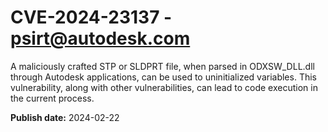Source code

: # CVE-2024-23137 - psirt@autodesk.com

A maliciously crafted STP or SLDPRT file, when parsed in ODXSW_DLL.dll through Autodesk applications, can be used to uninitialized variables. This vulnerability, along with other vulnerabilities, can lead to code execution in the current process.

**Publish date:** 2024-02-22
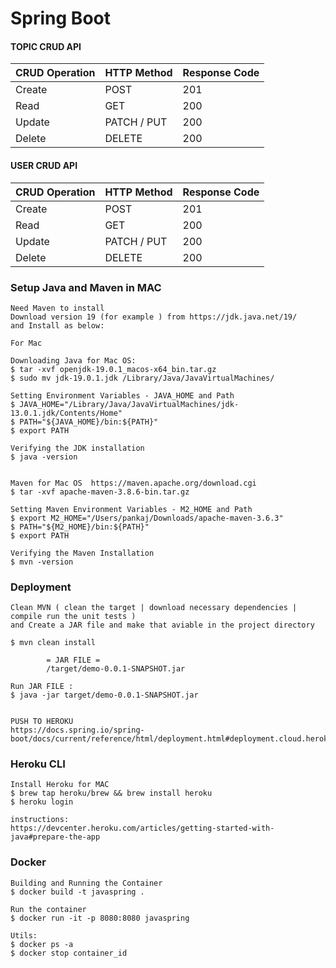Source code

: # Spring Boot 


#### TOPIC CRUD API

| CRUD Operation | HTTP Method | Response Code |
|--------|---------------------|---------------|
| Create | POST                | 201           |
| Read   | GET                 | 200           |
| Update | PATCH / PUT         | 200           |
| Delete | DELETE              | 200           |



#### USER CRUD API

| CRUD Operation | HTTP Method | Response Code |
|--------|---------------------|---------------|
| Create | POST                | 201           |
| Read   | GET                 | 200           |
| Update | PATCH / PUT         | 200           |
| Delete | DELETE              | 200           |


### Setup Java and Maven in MAC

    Need Maven to install 
    Download version 19 (for example ) from https://jdk.java.net/19/
    and Install as below:

    For Mac

    Downloading Java for Mac OS:
    $ tar -xvf openjdk-19.0.1_macos-x64_bin.tar.gz
    $ sudo mv jdk-19.0.1.jdk /Library/Java/JavaVirtualMachines/
    
    Setting Environment Variables - JAVA_HOME and Path
    $ JAVA_HOME="/Library/Java/JavaVirtualMachines/jdk-13.0.1.jdk/Contents/Home"
    $ PATH="${JAVA_HOME}/bin:${PATH}"
    $ export PATH

    Verifying the JDK installation
    $ java -version


    Maven for Mac OS  https://maven.apache.org/download.cgi
    $ tar -xvf apache-maven-3.8.6-bin.tar.gz
    
    Setting Maven Environment Variables - M2_HOME and Path
    $ export M2_HOME="/Users/pankaj/Downloads/apache-maven-3.6.3"
    $ PATH="${M2_HOME}/bin:${PATH}"
    $ export PATH

    Verifying the Maven Installation
    $ mvn -version     


### Deployment

    Clean MVN ( clean the target | download necessary dependencies | compile run the unit tests )
    and Create a JAR file and make that aviable in the project directory 

    $ mvn clean install   

            = JAR FILE =  
            /target/demo-0.0.1-SNAPSHOT.jar

    Run JAR FILE :
    $ java -jar target/demo-0.0.1-SNAPSHOT.jar


    PUSH TO HEROKU
    https://docs.spring.io/spring-boot/docs/current/reference/html/deployment.html#deployment.cloud.heroku


### Heroku CLI

    Install Heroku for MAC
    $ brew tap heroku/brew && brew install heroku
    $ heroku login

    instructions:
    https://devcenter.heroku.com/articles/getting-started-with-java#prepare-the-app
    


### Docker

    Building and Running the Container
    $ docker build -t javaspring .

    Run the container
    $ docker run -it -p 8080:8080 javaspring

    Utils:
    $ docker ps -a
    $ docker stop container_id

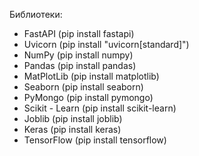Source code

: Библиотеки:

- FastAPI (pip install fastapi)
- Uvicorn (pip install "uvicorn[standard]")
- NumPy (pip install numpy)
- Pandas (pip install pandas)
- MatPlotLib (pip install matplotlib)
- Seaborn (pip install seaborn)
- PyMongo (pip install pymongo)
- Scikit - Learn (pip install scikit-learn)
- Joblib (pip install joblib)
- Keras (pip install keras)
- TensorFlow (pip install tensorflow)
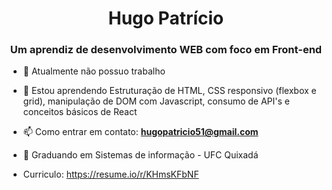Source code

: <h1 align="center"> Hugo Patrício </h1>
<h3 align="center">Um aprendiz de desenvolvimento WEB com foco em Front-end</h3>

- 🔭 Atualmente não possuo trabalho

- 🌱 Estou aprendendo Estruturação de HTML, CSS responsivo (flexbox e grid), manipulação de DOM com Javascript, consumo de API's e conceitos básicos de React

- 📫 Como entrar em contato: **hugopatricio51@gmail.com**

- 🔭 Graduando em Sistemas de informação - UFC Quixadá

- Curriculo: https://resume.io/r/KHmsKFbNF
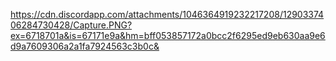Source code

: https://cdn.discordapp.com/attachments/1046364919232217208/1290337406284730428/Capture.PNG?ex=6718701a&is=67171e9a&hm=bff053857172a0bcc2f6295ed9eb630aa9e6d9a7609306a2a1fa7924563c3b0c&
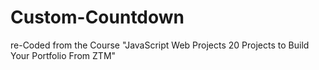 # Custom-Countdown
re-Coded from the Course "JavaScript Web Projects 20 Projects to Build Your Portfolio From ZTM"
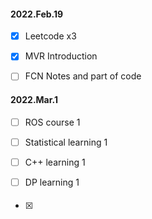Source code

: 

#### 2022.Feb.19

- [x] Leetcode x3

- [x]  MVR Introduction
- [ ] FCN Notes and part of code

#### 2022.Mar.1

- [ ] ROS course 1
- [ ] Statistical learning 1
- [ ] C++ learning 1
- [ ] DP learning 1



#### 

- [x] 
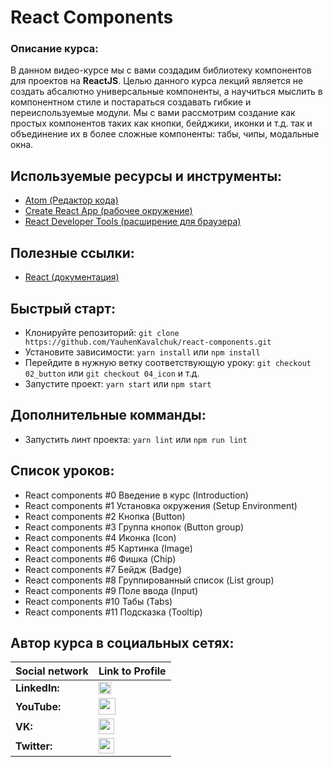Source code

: 

#  React Components

### Описание курса:
В данном видео-курсе мы с вами создадим библиотеку компонентов для проектов на **ReactJS**. Целью данного курса лекций является не создать абсалютно универсальные компоненты, а научиться мыслить в компонентном стиле и постараться создавать гибкие и переиспользуемые модули. Мы с вами рассмотрим создание как простых компонентов таких как кнопки, бейджики, иконки и т.д. так и объединение их в более сложные компоненты: табы, чипы, модальные окна.

## Используемые ресурсы и инструменты:
- [Atom (Редактор кода)](https://atom.io/)
- [Create React App (рабочее окружение)](https://github.com/facebook/create-react-app)
- [React Developer Tools (расширение для браузера)](https://chrome.google.com/webstore/detail/react-developer-tools/fmkadmapgofadopljbjfkapdkoienihi?hl=ru)

## Полезные ссылки:
- [React (документация)](https://reactjs.org/docs/getting-started.html)

## Быстрый старт:
- Клонируйте репозиторий: `git clone https://github.com/YauhenKavalchuk/react-components.git`
- Установите зависимости: `yarn install` или `npm install`
- Перейдите в нужную ветку соответствующую уроку: `git checkout 02_button` или `git checkout 04_icon` и т.д.
- Запустите проект: `yarn start` или `npm start`

## Дополнительные комманды:
- Запустить линт проекта: `yarn lint` или `npm run lint`

## Список уроков:
- React components #0 Введение в курс (Introduction)
- React components #1 Установка окружения (Setup Environment​)
- React components #2 Кнопка (Button​)
- React components #3 Группа кнопок (Button group​)
- React components #4 Иконка (Icon​)
- React components #5 Картинка (Image)
- React components #6 Фишка (Chip)
- React components #7 Бейдж (Badge)
- React components #8 Группированный список (List group)
- React components #9 Поле ввода (Input​)
- React components #10 Табы (Tabs​)
- React components #11 Подсказка (Tooltip)

## Автор курса в социальных сетях:
Social network | Link to Profile
-----|-----
**LinkedIn:** | [<img src="https://upload.wikimedia.org/wikipedia/commons/thumb/0/01/LinkedIn_Logo.svg/1280px-LinkedIn_Logo.svg.png" height="20" />](http://www.linkedin.com/in/YauhenKavalchuk)
**YouTube:** | [<img src="https://upload.wikimedia.org/wikipedia/commons/thumb/e/e1/Logo_of_YouTube_%282015-2017%29.svg/1280px-Logo_of_YouTube_%282015-2017%29.svg.png" height="27" />](https://youtube.com/c/YauhenKavalchuk)
**VK:** | [<img src="http://pngimg.com/uploads/vkontakte/vkontakte_PNG27.png" height="25" />](http://vk.com/YauhenKavalchuk)
**Twitter:** | [<img src="https://logos-download.com/wp-content/uploads/2016/02/Twitter_logo_bird_transparent_png.png" height="25" />](https://twitter.com/YauhenKavalchuk)
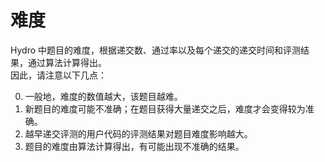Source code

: # 难度

Hydro 中题目的难度，根据递交数、通过率以及每个递交的递交时间和评测结果，通过算法计算得出。  
因此，请注意以下几点：  

0. 一般地，难度的数值越大，该题目越难。  
1. 新题目的难度可能不准确；在题目获得大量递交之后，难度才会变得较为准确。  
2. 越早递交评测的用户代码的评测结果对题目难度影响越大。  
3. 题目的难度由算法计算得出，有可能出现不准确的结果。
----------------------------------------
**Your goal**
The required output is each line above restated verbatim, with all images omitted.

**Finished exercise**
Source code

: # CVE-2024-23137 - psirt@autodesk.com

A maliciously crafted STP or SLDPRT file, when parsed in ODXSW_DLL.dll through Autodesk applications, can be used to uninitialized variables. This vulnerability, along with other vulnerabilities, can lead to code execution in the current process.

**Publish date:** 2024-02-22
Source code

: # Spring Boot 


#### TOPIC CRUD API

| CRUD Operation | HTTP Method | Response Code |
|--------|---------------------|---------------|
| Create | POST                | 201           |
| Read   | GET                 | 200           |
| Update | PATCH / PUT         | 200           |
| Delete | DELETE              | 200           |



#### USER CRUD API

| CRUD Operation | HTTP Method | Response Code |
|--------|---------------------|---------------|
| Create | POST                | 201           |
| Read   | GET                 | 200           |
| Update | PATCH / PUT         | 200           |
| Delete | DELETE              | 200           |


### Setup Java and Maven in MAC

    Need Maven to install 
    Download version 19 (for example ) from https://jdk.java.net/19/
    and Install as below:

    For Mac

    Downloading Java for Mac OS:
    $ tar -xvf openjdk-19.0.1_macos-x64_bin.tar.gz
    $ sudo mv jdk-19.0.1.jdk /Library/Java/JavaVirtualMachines/
    
    Setting Environment Variables - JAVA_HOME and Path
    $ JAVA_HOME="/Library/Java/JavaVirtualMachines/jdk-13.0.1.jdk/Contents/Home"
    $ PATH="${JAVA_HOME}/bin:${PATH}"
    $ export PATH

    Verifying the JDK installation
    $ java -version


    Maven for Mac OS  https://maven.apache.org/download.cgi
    $ tar -xvf apache-maven-3.8.6-bin.tar.gz
    
    Setting Maven Environment Variables - M2_HOME and Path
    $ export M2_HOME="/Users/pankaj/Downloads/apache-maven-3.6.3"
    $ PATH="${M2_HOME}/bin:${PATH}"
    $ export PATH

    Verifying the Maven Installation
    $ mvn -version     


### Deployment

    Clean MVN ( clean the target | download necessary dependencies | compile run the unit tests )
    and Create a JAR file and make that aviable in the project directory 

    $ mvn clean install   

            = JAR FILE =  
            /target/demo-0.0.1-SNAPSHOT.jar

    Run JAR FILE :
    $ java -jar target/demo-0.0.1-SNAPSHOT.jar


    PUSH TO HEROKU
    https://docs.spring.io/spring-boot/docs/current/reference/html/deployment.html#deployment.cloud.heroku


### Heroku CLI

    Install Heroku for MAC
    $ brew tap heroku/brew && brew install heroku
    $ heroku login

    instructions:
    https://devcenter.heroku.com/articles/getting-started-with-java#prepare-the-app
    


### Docker

    Building and Running the Container
    $ docker build -t javaspring .

    Run the container
    $ docker run -it -p 8080:8080 javaspring

    Utils:
    $ docker ps -a
    $ docker stop container_id

Source code

: Библиотеки:

- FastAPI (pip install fastapi)
- Uvicorn (pip install "uvicorn[standard]")
- NumPy (pip install numpy)
- Pandas (pip install pandas)
- MatPlotLib (pip install matplotlib)
- Seaborn (pip install seaborn)
- PyMongo (pip install pymongo)
- Scikit - Learn (pip install scikit-learn)
- Joblib (pip install joblib)
- Keras (pip install keras)
- TensorFlow (pip install tensorflow)
Source code

: <h1 align="center"> Hugo Patrício </h1>
<h3 align="center">Um aprendiz de desenvolvimento WEB com foco em Front-end</h3>

- 🔭 Atualmente não possuo trabalho

- 🌱 Estou aprendendo Estruturação de HTML, CSS responsivo (flexbox e grid), manipulação de DOM com Javascript, consumo de API's e conceitos básicos de React

- 📫 Como entrar em contato: **hugopatricio51@gmail.com**

- 🔭 Graduando em Sistemas de informação - UFC Quixadá

- Curriculo: https://resume.io/r/KHmsKFbNF
Source code

: https://cdn.discordapp.com/attachments/1046364919232217208/1290337406284730428/Capture.PNG?ex=6718701a&is=67171e9a&hm=bff053857172a0bcc2f6295ed9eb630aa9e6d9a7609306a2a1fa7924563c3b0c&
 # Custom-Countdown
re-Coded from the Course "JavaScript Web Projects 20 Projects to Build Your Portfolio From ZTM"
Source code

: 

#### 2022.Feb.19

- [x] Leetcode x3

- [x]  MVR Introduction
- [ ] FCN Notes and part of code

#### 2022.Mar.1

- [ ] ROS course 1
- [ ] Statistical learning 1
- [ ] C++ learning 1
- [ ] DP learning 1



#### 

- [x] 
Source code

: 

#  React Components

### Описание курса:
В данном видео-курсе мы с вами создадим библиотеку компонентов для проектов на **ReactJS**. Целью данного курса лекций является не создать абсалютно универсальные компоненты, а научиться мыслить в компонентном стиле и постараться создавать гибкие и переиспользуемые модули. Мы с вами рассмотрим создание как простых компонентов таких как кнопки, бейджики, иконки и т.д. так и объединение их в более сложные компоненты: табы, чипы, модальные окна.

## Используемые ресурсы и инструменты:
- [Atom (Редактор кода)](https://atom.io/)
- [Create React App (рабочее окружение)](https://github.com/facebook/create-react-app)
- [React Developer Tools (расширение для браузера)](https://chrome.google.com/webstore/detail/react-developer-tools/fmkadmapgofadopljbjfkapdkoienihi?hl=ru)

## Полезные ссылки:
- [React (документация)](https://reactjs.org/docs/getting-started.html)

## Быстрый старт:
- Клонируйте репозиторий: `git clone https://github.com/YauhenKavalchuk/react-components.git`
- Установите зависимости: `yarn install` или `npm install`
- Перейдите в нужную ветку соответствующую уроку: `git checkout 02_button` или `git checkout 04_icon` и т.д.
- Запустите проект: `yarn start` или `npm start`

## Дополнительные комманды:
- Запустить линт проекта: `yarn lint` или `npm run lint`

## Список уроков:
- React components #0 Введение в курс (Introduction)
- React components #1 Установка окружения (Setup Environment​)
- React components #2 Кнопка (Button​)
- React components #3 Группа кнопок (Button group​)
- React components #4 Иконка (Icon​)
- React components #5 Картинка (Image)
- React components #6 Фишка (Chip)
- React components #7 Бейдж (Badge)
- React components #8 Группированный список (List group)
- React components #9 Поле ввода (Input​)
- React components #10 Табы (Tabs​)
- React components #11 Подсказка (Tooltip)

## Автор курса в социальных сетях:
Social network | Link to Profile
-----|-----
**LinkedIn:** | [<img src="https://upload.wikimedia.org/wikipedia/commons/thumb/0/01/LinkedIn_Logo.svg/1280px-LinkedIn_Logo.svg.png" height="20" />](http://www.linkedin.com/in/YauhenKavalchuk)
**YouTube:** | [<img src="https://upload.wikimedia.org/wikipedia/commons/thumb/e/e1/Logo_of_YouTube_%282015-2017%29.svg/1280px-Logo_of_YouTube_%282015-2017%29.svg.png" height="27" />](https://youtube.com/c/YauhenKavalchuk)
**VK:** | [<img src="http://pngimg.com/uploads/vkontakte/vkontakte_PNG27.png" height="25" />](http://vk.com/YauhenKavalchuk)
**Twitter:** | [<img src="https://logos-download.com/wp-content/uploads/2016/02/Twitter_logo_bird_transparent_png.png" height="25" />](https://twitter.com/YauhenKavalchuk)
Source code

: # 难度

Hydro 中题目的难度，根据递交数、通过率以及每个递交的递交时间和评测结果，通过算法计算得出。  
因此，请注意以下几点：  

0. 一般地，难度的数值越大，该题目越难。  
1. 新题目的难度可能不准确；在题目获得大量递交之后，难度才会变得较为准确。  
2. 越早递交评测的用户代码的评测结果对题目难度影响越大。  
3. 题目的难度由算法计算得出，有可能出现不准确的结果。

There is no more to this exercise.